*Required action*: Nothing but the lines from the start of the data through the line with "Level order traversal" should appear in the answer, each retyped exactly, and pictures should not.

*Input for this task*:
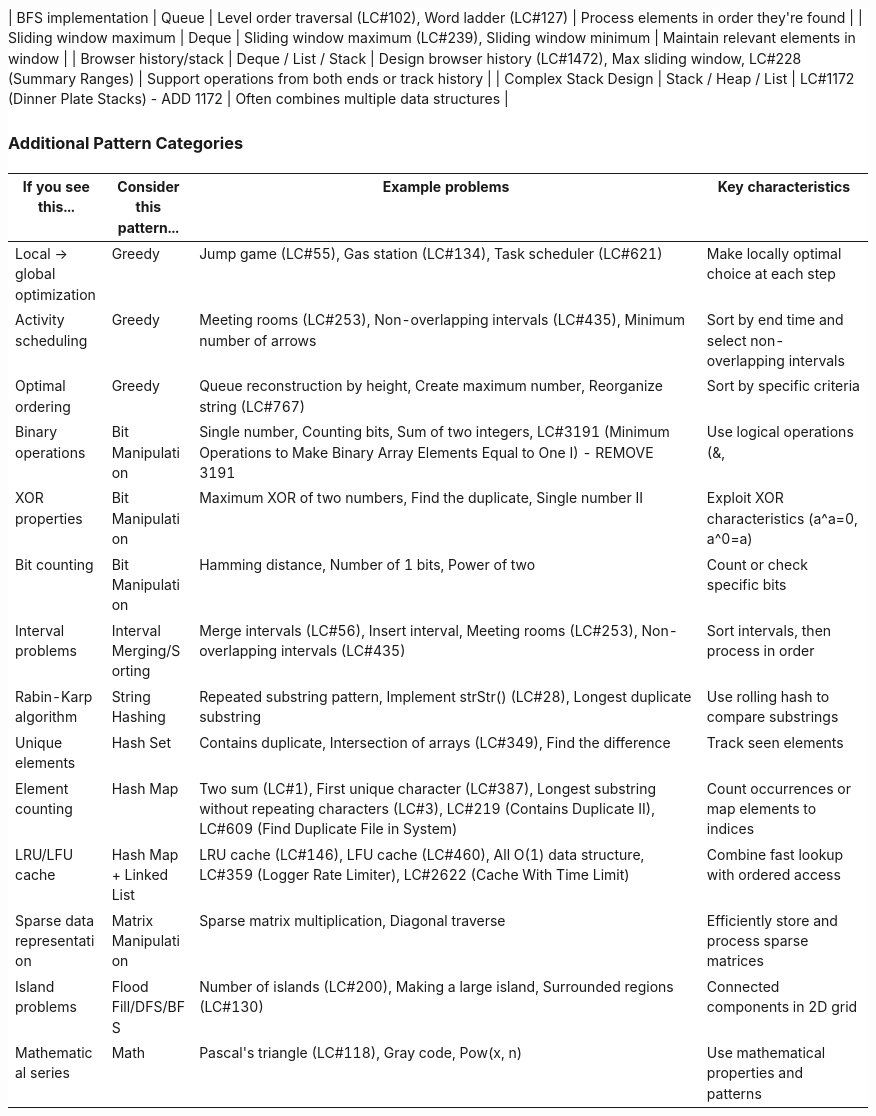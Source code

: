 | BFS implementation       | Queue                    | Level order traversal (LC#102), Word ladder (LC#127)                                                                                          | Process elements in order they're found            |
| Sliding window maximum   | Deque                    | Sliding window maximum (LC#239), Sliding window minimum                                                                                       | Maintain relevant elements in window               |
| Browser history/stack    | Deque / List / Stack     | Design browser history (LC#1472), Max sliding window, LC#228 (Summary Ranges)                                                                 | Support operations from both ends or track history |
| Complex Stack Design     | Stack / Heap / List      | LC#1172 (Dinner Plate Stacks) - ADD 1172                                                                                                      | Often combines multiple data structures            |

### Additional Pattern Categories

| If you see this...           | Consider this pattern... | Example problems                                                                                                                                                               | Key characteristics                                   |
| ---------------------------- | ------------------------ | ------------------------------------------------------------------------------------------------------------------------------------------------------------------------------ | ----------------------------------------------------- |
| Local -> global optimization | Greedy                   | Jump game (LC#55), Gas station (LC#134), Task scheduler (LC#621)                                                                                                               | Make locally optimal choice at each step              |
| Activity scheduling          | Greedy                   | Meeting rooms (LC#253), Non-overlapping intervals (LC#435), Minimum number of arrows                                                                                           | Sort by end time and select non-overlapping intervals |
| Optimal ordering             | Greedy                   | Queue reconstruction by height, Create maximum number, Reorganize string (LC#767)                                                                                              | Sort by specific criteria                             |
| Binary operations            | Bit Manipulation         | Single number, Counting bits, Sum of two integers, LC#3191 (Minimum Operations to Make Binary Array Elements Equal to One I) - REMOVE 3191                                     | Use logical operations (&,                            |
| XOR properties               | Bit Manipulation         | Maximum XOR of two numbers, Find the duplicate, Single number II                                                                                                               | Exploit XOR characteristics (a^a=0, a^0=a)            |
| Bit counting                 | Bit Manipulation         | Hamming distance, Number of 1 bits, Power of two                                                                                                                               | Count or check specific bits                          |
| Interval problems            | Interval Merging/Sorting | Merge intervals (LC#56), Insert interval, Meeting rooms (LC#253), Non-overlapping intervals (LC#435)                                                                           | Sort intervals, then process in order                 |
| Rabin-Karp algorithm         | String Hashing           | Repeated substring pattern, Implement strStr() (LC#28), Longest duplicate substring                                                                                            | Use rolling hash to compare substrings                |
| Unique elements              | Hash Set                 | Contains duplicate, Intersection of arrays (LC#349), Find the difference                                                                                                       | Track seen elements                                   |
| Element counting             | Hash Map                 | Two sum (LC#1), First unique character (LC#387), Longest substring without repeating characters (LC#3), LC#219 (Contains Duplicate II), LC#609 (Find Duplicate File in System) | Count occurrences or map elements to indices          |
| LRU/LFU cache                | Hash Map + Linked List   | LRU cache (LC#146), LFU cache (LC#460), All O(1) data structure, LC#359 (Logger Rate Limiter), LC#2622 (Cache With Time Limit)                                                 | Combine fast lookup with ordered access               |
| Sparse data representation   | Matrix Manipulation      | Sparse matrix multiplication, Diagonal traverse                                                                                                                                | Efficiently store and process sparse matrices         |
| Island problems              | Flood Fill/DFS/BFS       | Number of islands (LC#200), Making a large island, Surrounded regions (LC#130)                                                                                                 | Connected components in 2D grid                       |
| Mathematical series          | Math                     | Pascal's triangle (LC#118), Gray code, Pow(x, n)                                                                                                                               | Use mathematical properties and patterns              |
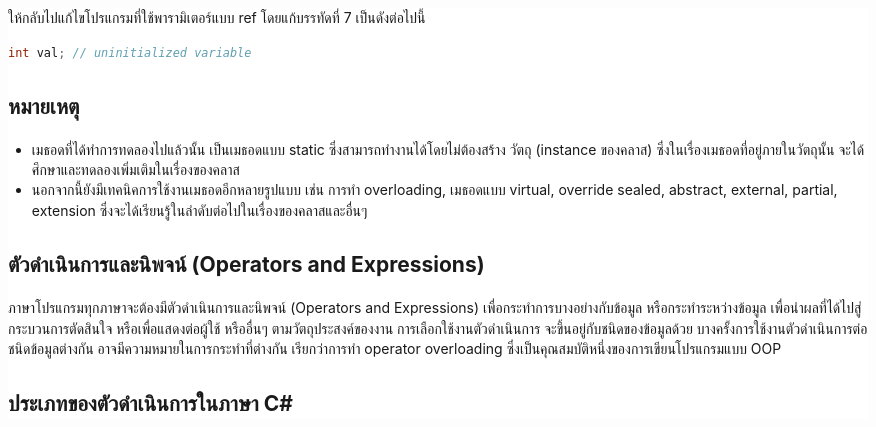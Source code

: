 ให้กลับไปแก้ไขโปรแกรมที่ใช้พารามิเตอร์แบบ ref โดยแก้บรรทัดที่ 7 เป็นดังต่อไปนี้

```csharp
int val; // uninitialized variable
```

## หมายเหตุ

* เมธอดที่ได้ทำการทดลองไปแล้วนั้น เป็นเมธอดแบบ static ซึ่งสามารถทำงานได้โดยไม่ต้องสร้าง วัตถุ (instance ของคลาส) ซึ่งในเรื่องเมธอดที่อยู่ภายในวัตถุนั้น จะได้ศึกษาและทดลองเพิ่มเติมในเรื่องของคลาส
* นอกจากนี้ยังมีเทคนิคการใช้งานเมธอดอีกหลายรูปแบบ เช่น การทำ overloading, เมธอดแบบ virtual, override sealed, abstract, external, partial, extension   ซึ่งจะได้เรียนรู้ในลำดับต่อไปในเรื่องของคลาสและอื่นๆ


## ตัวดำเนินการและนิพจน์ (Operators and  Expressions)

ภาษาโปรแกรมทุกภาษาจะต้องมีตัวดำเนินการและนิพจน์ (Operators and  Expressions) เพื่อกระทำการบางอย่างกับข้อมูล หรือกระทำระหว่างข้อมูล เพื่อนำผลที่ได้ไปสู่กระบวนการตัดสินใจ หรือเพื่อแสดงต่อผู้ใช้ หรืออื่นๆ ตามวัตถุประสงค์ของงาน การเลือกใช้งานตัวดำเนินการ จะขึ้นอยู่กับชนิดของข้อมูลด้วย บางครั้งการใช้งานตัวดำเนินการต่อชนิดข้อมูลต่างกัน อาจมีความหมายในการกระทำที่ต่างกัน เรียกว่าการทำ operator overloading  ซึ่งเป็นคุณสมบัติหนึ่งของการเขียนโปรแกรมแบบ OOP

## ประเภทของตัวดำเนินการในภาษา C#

*Result of this task*:
Source code

: | BFS implementation       | Queue                    | Level order traversal (LC#102), Word ladder (LC#127)                                                                                          | Process elements in order they're found            |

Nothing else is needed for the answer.